• _Materials provided_
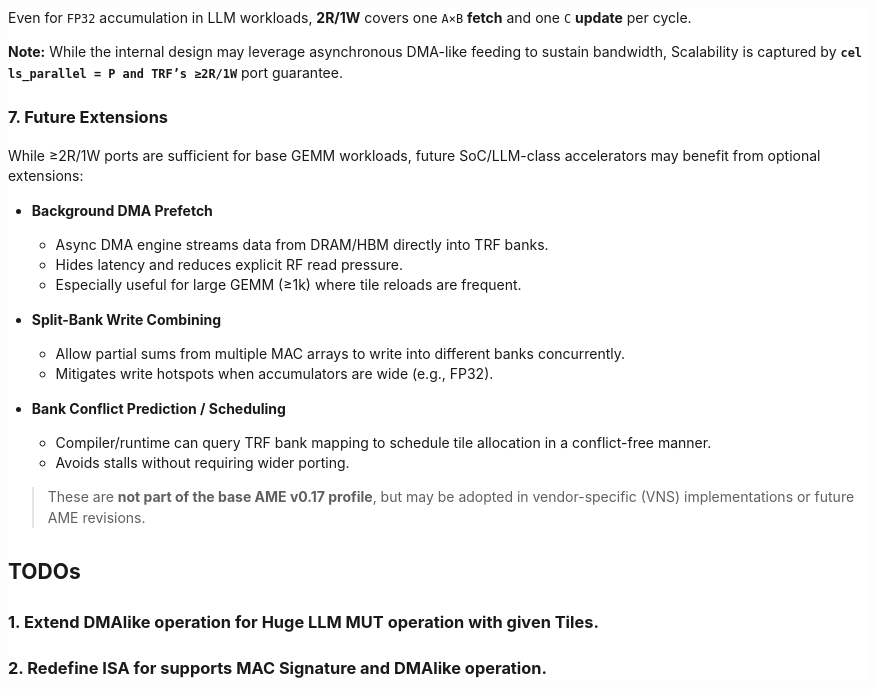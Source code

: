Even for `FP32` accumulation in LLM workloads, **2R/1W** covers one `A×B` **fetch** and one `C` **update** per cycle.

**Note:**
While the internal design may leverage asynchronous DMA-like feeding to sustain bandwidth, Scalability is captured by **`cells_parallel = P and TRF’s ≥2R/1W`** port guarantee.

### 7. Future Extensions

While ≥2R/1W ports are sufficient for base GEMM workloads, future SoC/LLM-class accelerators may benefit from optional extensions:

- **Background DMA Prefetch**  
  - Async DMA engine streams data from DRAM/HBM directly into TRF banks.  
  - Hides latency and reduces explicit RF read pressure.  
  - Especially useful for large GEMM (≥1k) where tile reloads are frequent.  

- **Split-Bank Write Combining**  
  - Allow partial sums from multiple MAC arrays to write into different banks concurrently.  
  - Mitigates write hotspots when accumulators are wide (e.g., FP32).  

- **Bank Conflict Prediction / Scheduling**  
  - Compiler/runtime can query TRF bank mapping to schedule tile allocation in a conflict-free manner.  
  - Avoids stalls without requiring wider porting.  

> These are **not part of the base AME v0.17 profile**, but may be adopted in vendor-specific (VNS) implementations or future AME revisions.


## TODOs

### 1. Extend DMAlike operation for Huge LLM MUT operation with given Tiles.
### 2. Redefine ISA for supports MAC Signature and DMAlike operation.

--

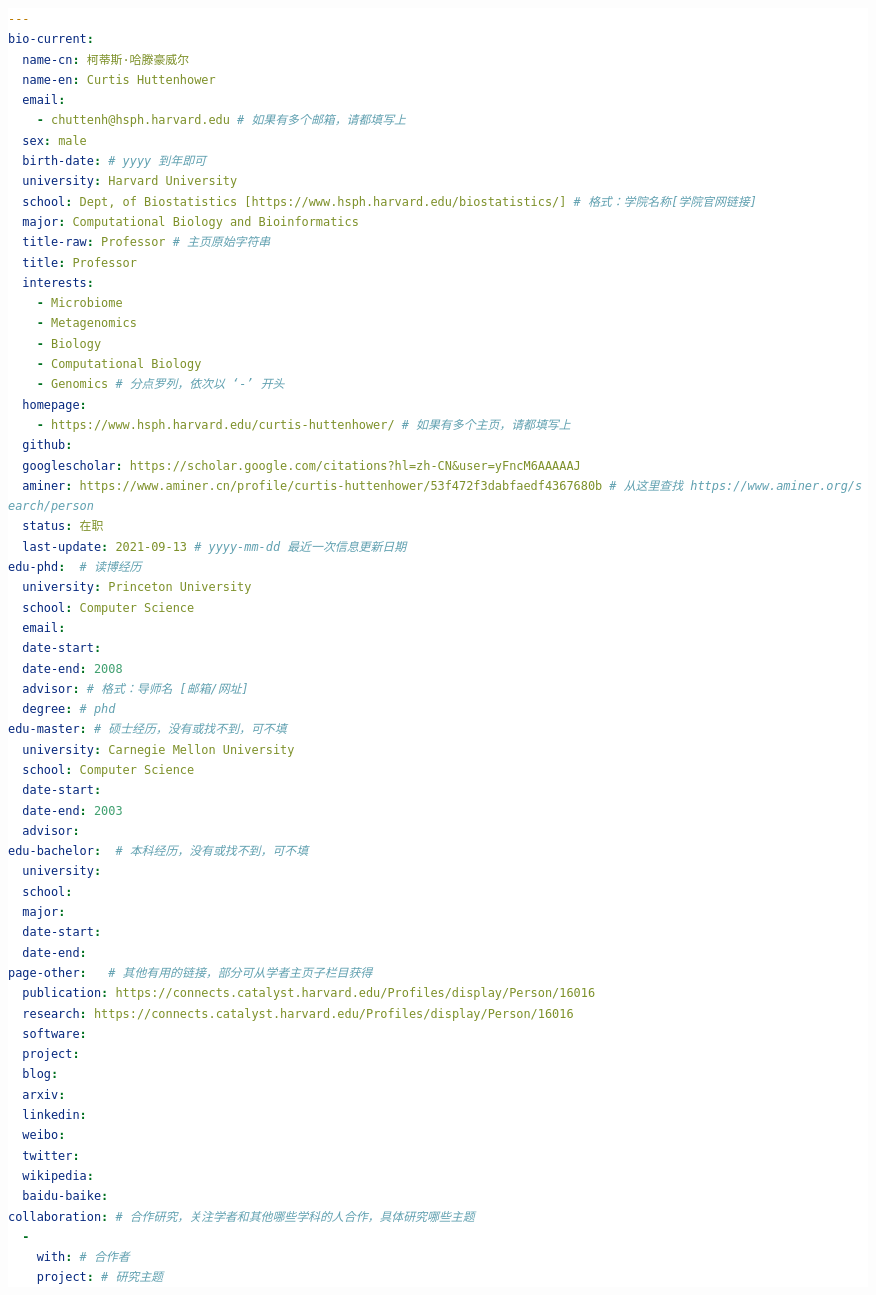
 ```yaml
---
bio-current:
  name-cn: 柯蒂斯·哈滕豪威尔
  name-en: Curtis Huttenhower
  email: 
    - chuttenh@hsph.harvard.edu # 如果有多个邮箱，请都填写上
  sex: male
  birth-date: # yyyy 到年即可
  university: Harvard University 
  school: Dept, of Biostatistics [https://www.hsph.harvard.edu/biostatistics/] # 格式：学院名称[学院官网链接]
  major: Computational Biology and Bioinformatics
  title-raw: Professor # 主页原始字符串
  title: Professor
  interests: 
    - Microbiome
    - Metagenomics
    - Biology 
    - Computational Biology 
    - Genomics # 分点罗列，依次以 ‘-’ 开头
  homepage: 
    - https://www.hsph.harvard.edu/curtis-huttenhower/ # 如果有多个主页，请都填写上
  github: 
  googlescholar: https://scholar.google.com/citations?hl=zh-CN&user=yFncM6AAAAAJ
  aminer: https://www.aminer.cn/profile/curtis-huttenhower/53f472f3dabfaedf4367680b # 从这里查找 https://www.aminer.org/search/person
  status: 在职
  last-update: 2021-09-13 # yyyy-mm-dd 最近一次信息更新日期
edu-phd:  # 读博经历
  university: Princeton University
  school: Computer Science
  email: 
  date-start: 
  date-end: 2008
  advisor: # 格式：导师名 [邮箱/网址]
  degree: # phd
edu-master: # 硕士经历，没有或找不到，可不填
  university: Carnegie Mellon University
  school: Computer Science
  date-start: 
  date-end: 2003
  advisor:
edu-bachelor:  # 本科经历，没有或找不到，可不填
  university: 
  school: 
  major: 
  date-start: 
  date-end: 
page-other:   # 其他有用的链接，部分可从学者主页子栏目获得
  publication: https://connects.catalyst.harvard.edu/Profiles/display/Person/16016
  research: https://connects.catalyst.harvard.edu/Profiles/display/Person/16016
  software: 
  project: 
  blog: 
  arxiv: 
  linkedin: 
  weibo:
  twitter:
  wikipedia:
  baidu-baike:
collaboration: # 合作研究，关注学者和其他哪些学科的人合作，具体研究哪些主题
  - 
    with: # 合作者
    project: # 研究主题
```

• _Work to complete_
In the records above, some lines may contain the word "没有或找不到"; copy every one of them.

• _Exercise answer_
edu-master: # 硕士经历，没有或找不到，可不填
edu-bachelor:  # 本科经历，没有或找不到，可不填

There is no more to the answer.